Assignment: Images do not belong in the copy. Retype the entries exactly.
━━━ Source material ━━━
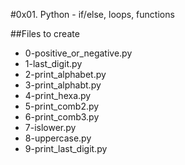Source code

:#0x01. Python - if/else, loops, functions

##Files to create

- 0-positive_or_negative.py
- 1-last_digit.py
- 2-print_alphabet.py
- 3-print_alphabt.py
- 4-print_hexa.py
- 5-print_comb2.py
- 6-print_comb3.py
- 7-islower.py
- 8-uppercase.py
- 9-print_last_digit.py
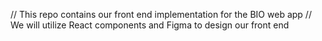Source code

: // This repo contains our front end implementation for the BIO web app 
// We will utilize React components and Figma to design our front end
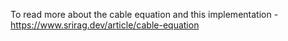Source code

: To read more about the cable equation and this implementation - https://www.srirag.dev/article/cable-equation 
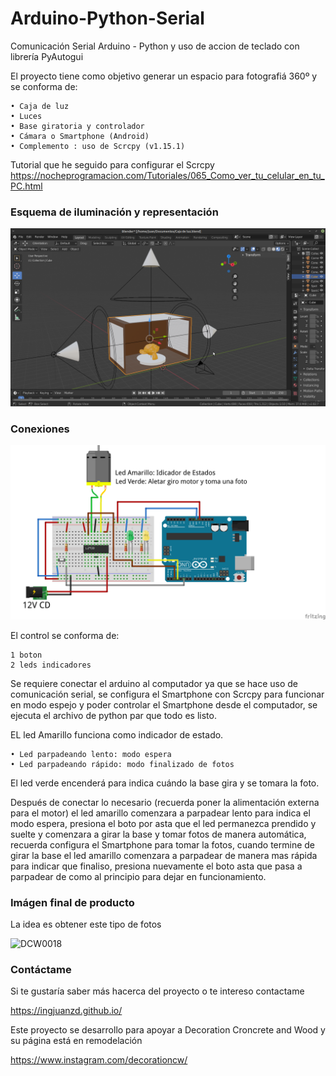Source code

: # Arduino-Python-Serial
Comunicación Serial Arduino - Python y uso de accion de teclado con librería PyAutogui

El proyecto tiene como objetivo generar un espacio para fotografiá 360º  y se conforma de:

    • Caja de luz
    • Luces
    • Base giratoria y controlador
    • Cámara o Smartphone (Android)
    • Complemento : uso de Scrcpy (v1.15.1)

Tutorial que he seguido para configurar el Scrcpy
https://nocheprogramacion.com/Tutoriales/065_Como_ver_tu_celular_en_tu_PC.html


### Esquema de iluminación y representación

![Alt text](https://raw.githubusercontent.com/IngJuanZD/Arduino-Python-Serial/main/Fotos%20auxiliares/Captura%20de%20pantalla_2020-11-17_12-49-22.png) 


### Conexiones

![Alt text](https://raw.githubusercontent.com/IngJuanZD/Arduino-Python-Serial/main/Conexiones.png)

El control se conforma de:
    
    1 boton
    2 leds indicadores

Se requiere conectar el arduino al computador ya que se hace uso de comunicación serial, se configura el  Smartphone con  Scrcpy para funcionar en modo espejo y poder controlar el  Smartphone desde el computador, se ejecuta el archivo de python par que todo es listo.

EL led Amarillo funciona como indicador de estado.
    
    • Led parpadeando lento: modo espera
    • Led parpadeando rápido: modo finalizado de fotos
      
El led verde encenderá para indica cuándo la base gira y se tomara la foto.

Después de conectar lo necesario  (recuerda poner la alimentación externa para el motor) el led amarillo comenzara a parpadear lento para indica el modo espera, presiona el boto por asta que el led permanezca prendido y suelte y comenzara a girar la base  y tomar fotos de manera automática, recuerda configura el Smartphone para tomar la fotos, cuando termine de girar la base el led amarillo comenzara a parpadear de manera mas rápida para indicar que finaliso, presiona nuevamente el boto asta que pasa a parpadear de como al principio para dejar  en funcionamiento.    


### Imágen final de producto 
La idea es obtener este tipo de fotos

<img src="https://github.com/IngJuanZD/Arduino-Python-Serial/blob/main/Fotos%20auxiliares/DCW0018.gif" width="400" height="400" ALT="DCW0018"/>

### Contáctame
Si te gustaría saber más hacerca del proyecto o te intereso contactame

https://ingjuanzd.github.io/

Este proyecto se desarrollo para apoyar a Decoration Croncrete and Wood y su página está en remodelación

https://www.instagram.com/decorationcw/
━━━
Written response:
Source code

:#0x01. Python - if/else, loops, functions

##Files to create

- 0-positive_or_negative.py
- 1-last_digit.py
- 2-print_alphabet.py
- 3-print_alphabt.py
- 4-print_hexa.py
- 5-print_comb2.py
- 6-print_comb3.py
- 7-islower.py
- 8-uppercase.py
- 9-print_last_digit.py
Source code

: // This repo contains our front end implementation for the BIO web app 
// We will utilize React components and Figma to design our front end
Source code

: To read more about the cable equation and this implementation - https://www.srirag.dev/article/cable-equation 
Source code

: # Arduino-Python-Serial
Comunicación Serial Arduino - Python y uso de accion de teclado con librería PyAutogui

El proyecto tiene como objetivo generar un espacio para fotografiá 360º  y se conforma de:

    • Caja de luz
    • Luces
    • Base giratoria y controlador
    • Cámara o Smartphone (Android)
    • Complemento : uso de Scrcpy (v1.15.1)

Tutorial que he seguido para configurar el Scrcpy
https://nocheprogramacion.com/Tutoriales/065_Como_ver_tu_celular_en_tu_PC.html


### Esquema de iluminación y representación

![Alt text](https://raw.githubusercontent.com/IngJuanZD/Arduino-Python-Serial/main/Fotos%20auxiliares/Captura%20de%20pantalla_2020-11-17_12-49-22.png) 


### Conexiones

![Alt text](https://raw.githubusercontent.com/IngJuanZD/Arduino-Python-Serial/main/Conexiones.png)

El control se conforma de:
    
    1 boton
    2 leds indicadores

Se requiere conectar el arduino al computador ya que se hace uso de comunicación serial, se configura el  Smartphone con  Scrcpy para funcionar en modo espejo y poder controlar el  Smartphone desde el computador, se ejecuta el archivo de python par que todo es listo.

EL led Amarillo funciona como indicador de estado.
    
    • Led parpadeando lento: modo espera
    • Led parpadeando rápido: modo finalizado de fotos
      
El led verde encenderá para indica cuándo la base gira y se tomara la foto.

Después de conectar lo necesario  (recuerda poner la alimentación externa para el motor) el led amarillo comenzara a parpadear lento para indica el modo espera, presiona el boto por asta que el led permanezca prendido y suelte y comenzara a girar la base  y tomar fotos de manera automática, recuerda configura el Smartphone para tomar la fotos, cuando termine de girar la base el led amarillo comenzara a parpadear de manera mas rápida para indicar que finaliso, presiona nuevamente el boto asta que pasa a parpadear de como al principio para dejar  en funcionamiento.    


### Imágen final de producto 
La idea es obtener este tipo de fotos

<img src="https://github.com/IngJuanZD/Arduino-Python-Serial/blob/main/Fotos%20auxiliares/DCW0018.gif" width="400" height="400" ALT="DCW0018"/>

### Contáctame
Si te gustaría saber más hacerca del proyecto o te intereso contactame

https://ingjuanzd.github.io/

Este proyecto se desarrollo para apoyar a Decoration Croncrete and Wood y su página está en remodelación

https://www.instagram.com/decorationcw/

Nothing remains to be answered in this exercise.